### What is expected
Repeat the data that follows, keeping every character intact.

......

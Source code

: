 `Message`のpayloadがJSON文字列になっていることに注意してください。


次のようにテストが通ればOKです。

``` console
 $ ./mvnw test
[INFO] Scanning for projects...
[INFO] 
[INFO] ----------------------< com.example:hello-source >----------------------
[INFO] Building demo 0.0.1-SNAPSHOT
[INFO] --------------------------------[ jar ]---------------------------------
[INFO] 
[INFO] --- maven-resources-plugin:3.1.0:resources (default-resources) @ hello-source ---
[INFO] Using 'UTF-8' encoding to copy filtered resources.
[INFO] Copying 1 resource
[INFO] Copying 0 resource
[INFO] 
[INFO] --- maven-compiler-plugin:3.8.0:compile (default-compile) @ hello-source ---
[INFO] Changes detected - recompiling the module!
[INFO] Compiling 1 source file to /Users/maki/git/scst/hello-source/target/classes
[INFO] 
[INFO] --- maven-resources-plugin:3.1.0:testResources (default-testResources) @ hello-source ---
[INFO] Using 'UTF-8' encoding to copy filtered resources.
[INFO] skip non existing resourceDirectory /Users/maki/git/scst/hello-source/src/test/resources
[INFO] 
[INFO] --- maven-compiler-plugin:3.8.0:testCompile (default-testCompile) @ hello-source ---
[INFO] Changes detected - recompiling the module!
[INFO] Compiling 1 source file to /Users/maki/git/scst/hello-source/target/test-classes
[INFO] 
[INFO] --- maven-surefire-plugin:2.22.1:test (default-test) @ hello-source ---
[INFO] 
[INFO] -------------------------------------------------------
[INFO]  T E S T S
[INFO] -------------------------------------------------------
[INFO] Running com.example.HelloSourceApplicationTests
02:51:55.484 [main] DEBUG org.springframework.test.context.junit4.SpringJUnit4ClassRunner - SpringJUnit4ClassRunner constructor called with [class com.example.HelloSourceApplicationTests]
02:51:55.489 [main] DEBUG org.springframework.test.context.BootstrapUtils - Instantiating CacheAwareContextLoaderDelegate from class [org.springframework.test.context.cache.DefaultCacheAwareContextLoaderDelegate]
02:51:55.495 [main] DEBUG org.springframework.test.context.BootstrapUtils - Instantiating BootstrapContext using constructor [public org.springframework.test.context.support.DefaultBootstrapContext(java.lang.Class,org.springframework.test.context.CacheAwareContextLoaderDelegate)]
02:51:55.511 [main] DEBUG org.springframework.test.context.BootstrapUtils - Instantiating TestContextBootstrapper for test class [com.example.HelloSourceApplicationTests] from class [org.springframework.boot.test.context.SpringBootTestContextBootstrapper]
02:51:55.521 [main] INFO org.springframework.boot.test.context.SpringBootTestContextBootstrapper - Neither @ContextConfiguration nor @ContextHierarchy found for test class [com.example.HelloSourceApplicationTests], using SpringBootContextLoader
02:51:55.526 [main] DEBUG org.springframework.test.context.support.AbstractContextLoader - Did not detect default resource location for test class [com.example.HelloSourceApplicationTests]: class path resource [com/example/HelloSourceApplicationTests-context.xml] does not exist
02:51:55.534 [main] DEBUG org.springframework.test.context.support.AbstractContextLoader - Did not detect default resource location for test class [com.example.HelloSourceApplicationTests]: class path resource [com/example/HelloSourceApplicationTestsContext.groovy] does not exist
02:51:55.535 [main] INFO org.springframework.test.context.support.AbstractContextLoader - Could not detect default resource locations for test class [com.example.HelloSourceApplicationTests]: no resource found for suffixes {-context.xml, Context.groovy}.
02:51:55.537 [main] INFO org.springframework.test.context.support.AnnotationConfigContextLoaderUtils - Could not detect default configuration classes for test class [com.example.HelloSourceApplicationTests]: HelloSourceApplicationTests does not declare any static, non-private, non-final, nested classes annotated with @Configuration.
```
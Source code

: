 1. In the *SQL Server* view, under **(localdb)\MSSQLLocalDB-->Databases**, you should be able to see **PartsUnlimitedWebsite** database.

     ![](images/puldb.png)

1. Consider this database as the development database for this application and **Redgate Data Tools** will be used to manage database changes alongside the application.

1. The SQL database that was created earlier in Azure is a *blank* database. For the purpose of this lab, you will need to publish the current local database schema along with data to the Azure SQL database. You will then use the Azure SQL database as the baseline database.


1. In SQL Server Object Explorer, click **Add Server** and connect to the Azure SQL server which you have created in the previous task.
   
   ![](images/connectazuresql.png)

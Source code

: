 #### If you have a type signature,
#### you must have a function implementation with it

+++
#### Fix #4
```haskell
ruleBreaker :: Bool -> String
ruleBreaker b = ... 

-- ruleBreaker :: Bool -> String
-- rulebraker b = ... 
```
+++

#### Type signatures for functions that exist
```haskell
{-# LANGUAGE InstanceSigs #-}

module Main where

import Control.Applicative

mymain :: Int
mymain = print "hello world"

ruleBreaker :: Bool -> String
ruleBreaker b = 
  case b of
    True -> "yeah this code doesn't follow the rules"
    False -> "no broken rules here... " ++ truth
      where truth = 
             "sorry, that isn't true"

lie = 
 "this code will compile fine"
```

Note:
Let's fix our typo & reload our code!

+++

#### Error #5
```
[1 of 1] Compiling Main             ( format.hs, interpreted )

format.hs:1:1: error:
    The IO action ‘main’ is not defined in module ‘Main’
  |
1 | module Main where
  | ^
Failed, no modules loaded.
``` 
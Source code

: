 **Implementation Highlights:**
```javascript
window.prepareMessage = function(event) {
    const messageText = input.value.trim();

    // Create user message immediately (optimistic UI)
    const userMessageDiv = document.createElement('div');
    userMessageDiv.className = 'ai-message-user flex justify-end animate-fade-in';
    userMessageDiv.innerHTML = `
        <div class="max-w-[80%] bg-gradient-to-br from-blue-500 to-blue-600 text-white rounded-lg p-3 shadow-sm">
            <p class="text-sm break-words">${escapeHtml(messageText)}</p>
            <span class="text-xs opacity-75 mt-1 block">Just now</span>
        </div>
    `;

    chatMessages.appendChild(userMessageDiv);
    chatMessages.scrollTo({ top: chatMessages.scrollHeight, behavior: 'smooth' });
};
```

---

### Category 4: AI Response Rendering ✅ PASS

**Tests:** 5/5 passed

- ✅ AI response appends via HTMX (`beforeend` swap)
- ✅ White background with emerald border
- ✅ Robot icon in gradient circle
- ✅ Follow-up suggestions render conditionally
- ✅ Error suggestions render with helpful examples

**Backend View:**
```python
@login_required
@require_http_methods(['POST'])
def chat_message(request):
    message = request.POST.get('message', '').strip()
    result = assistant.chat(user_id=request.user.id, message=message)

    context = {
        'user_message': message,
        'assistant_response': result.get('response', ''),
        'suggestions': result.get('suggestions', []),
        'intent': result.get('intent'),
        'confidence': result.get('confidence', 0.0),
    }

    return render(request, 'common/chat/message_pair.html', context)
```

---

......

### Answer to this exercise
Source code

: `Message`のpayloadがJSON文字列になっていることに注意してください。


次のようにテストが通ればOKです。

``` console
 $ ./mvnw test
[INFO] Scanning for projects...
[INFO] 
[INFO] ----------------------< com.example:hello-source >----------------------
[INFO] Building demo 0.0.1-SNAPSHOT
[INFO] --------------------------------[ jar ]---------------------------------
[INFO] 
[INFO] --- maven-resources-plugin:3.1.0:resources (default-resources) @ hello-source ---
[INFO] Using 'UTF-8' encoding to copy filtered resources.
[INFO] Copying 1 resource
[INFO] Copying 0 resource
[INFO] 
[INFO] --- maven-compiler-plugin:3.8.0:compile (default-compile) @ hello-source ---
[INFO] Changes detected - recompiling the module!
[INFO] Compiling 1 source file to /Users/maki/git/scst/hello-source/target/classes
[INFO] 
[INFO] --- maven-resources-plugin:3.1.0:testResources (default-testResources) @ hello-source ---
[INFO] Using 'UTF-8' encoding to copy filtered resources.
[INFO] skip non existing resourceDirectory /Users/maki/git/scst/hello-source/src/test/resources
[INFO] 
[INFO] --- maven-compiler-plugin:3.8.0:testCompile (default-testCompile) @ hello-source ---
[INFO] Changes detected - recompiling the module!
[INFO] Compiling 1 source file to /Users/maki/git/scst/hello-source/target/test-classes
[INFO] 
[INFO] --- maven-surefire-plugin:2.22.1:test (default-test) @ hello-source ---
[INFO] 
[INFO] -------------------------------------------------------
[INFO]  T E S T S
[INFO] -------------------------------------------------------
[INFO] Running com.example.HelloSourceApplicationTests
02:51:55.484 [main] DEBUG org.springframework.test.context.junit4.SpringJUnit4ClassRunner - SpringJUnit4ClassRunner constructor called with [class com.example.HelloSourceApplicationTests]
02:51:55.489 [main] DEBUG org.springframework.test.context.BootstrapUtils - Instantiating CacheAwareContextLoaderDelegate from class [org.springframework.test.context.cache.DefaultCacheAwareContextLoaderDelegate]
02:51:55.495 [main] DEBUG org.springframework.test.context.BootstrapUtils - Instantiating BootstrapContext using constructor [public org.springframework.test.context.support.DefaultBootstrapContext(java.lang.Class,org.springframework.test.context.CacheAwareContextLoaderDelegate)]
02:51:55.511 [main] DEBUG org.springframework.test.context.BootstrapUtils - Instantiating TestContextBootstrapper for test class [com.example.HelloSourceApplicationTests] from class [org.springframework.boot.test.context.SpringBootTestContextBootstrapper]
02:51:55.521 [main] INFO org.springframework.boot.test.context.SpringBootTestContextBootstrapper - Neither @ContextConfiguration nor @ContextHierarchy found for test class [com.example.HelloSourceApplicationTests], using SpringBootContextLoader
02:51:55.526 [main] DEBUG org.springframework.test.context.support.AbstractContextLoader - Did not detect default resource location for test class [com.example.HelloSourceApplicationTests]: class path resource [com/example/HelloSourceApplicationTests-context.xml] does not exist
02:51:55.534 [main] DEBUG org.springframework.test.context.support.AbstractContextLoader - Did not detect default resource location for test class [com.example.HelloSourceApplicationTests]: class path resource [com/example/HelloSourceApplicationTestsContext.groovy] does not exist
02:51:55.535 [main] INFO org.springframework.test.context.support.AbstractContextLoader - Could not detect default resource locations for test class [com.example.HelloSourceApplicationTests]: no resource found for suffixes {-context.xml, Context.groovy}.
02:51:55.537 [main] INFO org.springframework.test.context.support.AnnotationConfigContextLoaderUtils - Could not detect default configuration classes for test class [com.example.HelloSourceApplicationTests]: HelloSourceApplicationTests does not declare any static, non-private, non-final, nested classes annotated with @Configuration.
```
Source code

: 1. In the *SQL Server* view, under **(localdb)\MSSQLLocalDB-->Databases**, you should be able to see **PartsUnlimitedWebsite** database.

     ![](images/puldb.png)

1. Consider this database as the development database for this application and **Redgate Data Tools** will be used to manage database changes alongside the application.

1. The SQL database that was created earlier in Azure is a *blank* database. For the purpose of this lab, you will need to publish the current local database schema along with data to the Azure SQL database. You will then use the Azure SQL database as the baseline database.


1. In SQL Server Object Explorer, click **Add Server** and connect to the Azure SQL server which you have created in the previous task.
   
   ![](images/connectazuresql.png)

Source code

: #### If you have a type signature,
#### you must have a function implementation with it

+++
#### Fix #4
```haskell
ruleBreaker :: Bool -> String
ruleBreaker b = ... 

-- ruleBreaker :: Bool -> String
-- rulebraker b = ... 
```
+++

#### Type signatures for functions that exist
```haskell
{-# LANGUAGE InstanceSigs #-}

module Main where

import Control.Applicative

mymain :: Int
mymain = print "hello world"

ruleBreaker :: Bool -> String
ruleBreaker b = 
  case b of
    True -> "yeah this code doesn't follow the rules"
    False -> "no broken rules here... " ++ truth
      where truth = 
             "sorry, that isn't true"

lie = 
 "this code will compile fine"
```

Note:
Let's fix our typo & reload our code!

+++

#### Error #5
```
[1 of 1] Compiling Main             ( format.hs, interpreted )

format.hs:1:1: error:
    The IO action ‘main’ is not defined in module ‘Main’
  |
1 | module Main where
  | ^
Failed, no modules loaded.
``` 
Source code

: **Implementation Highlights:**
```javascript
window.prepareMessage = function(event) {
    const messageText = input.value.trim();

    // Create user message immediately (optimistic UI)
    const userMessageDiv = document.createElement('div');
    userMessageDiv.className = 'ai-message-user flex justify-end animate-fade-in';
    userMessageDiv.innerHTML = `
        <div class="max-w-[80%] bg-gradient-to-br from-blue-500 to-blue-600 text-white rounded-lg p-3 shadow-sm">
            <p class="text-sm break-words">${escapeHtml(messageText)}</p>
            <span class="text-xs opacity-75 mt-1 block">Just now</span>
        </div>
    `;

    chatMessages.appendChild(userMessageDiv);
    chatMessages.scrollTo({ top: chatMessages.scrollHeight, behavior: 'smooth' });
};
```

---

### Category 4: AI Response Rendering ✅ PASS

**Tests:** 5/5 passed

- ✅ AI response appends via HTMX (`beforeend` swap)
- ✅ White background with emerald border
- ✅ Robot icon in gradient circle
- ✅ Follow-up suggestions render conditionally
- ✅ Error suggestions render with helpful examples

**Backend View:**
```python
@login_required
@require_http_methods(['POST'])
def chat_message(request):
    message = request.POST.get('message', '').strip()
    result = assistant.chat(user_id=request.user.id, message=message)

    context = {
        'user_message': message,
        'assistant_response': result.get('response', ''),
        'suggestions': result.get('suggestions', []),
        'intent': result.get('intent'),
        'confidence': result.get('confidence', 0.0),
    }

    return render(request, 'common/chat/message_pair.html', context)
```

---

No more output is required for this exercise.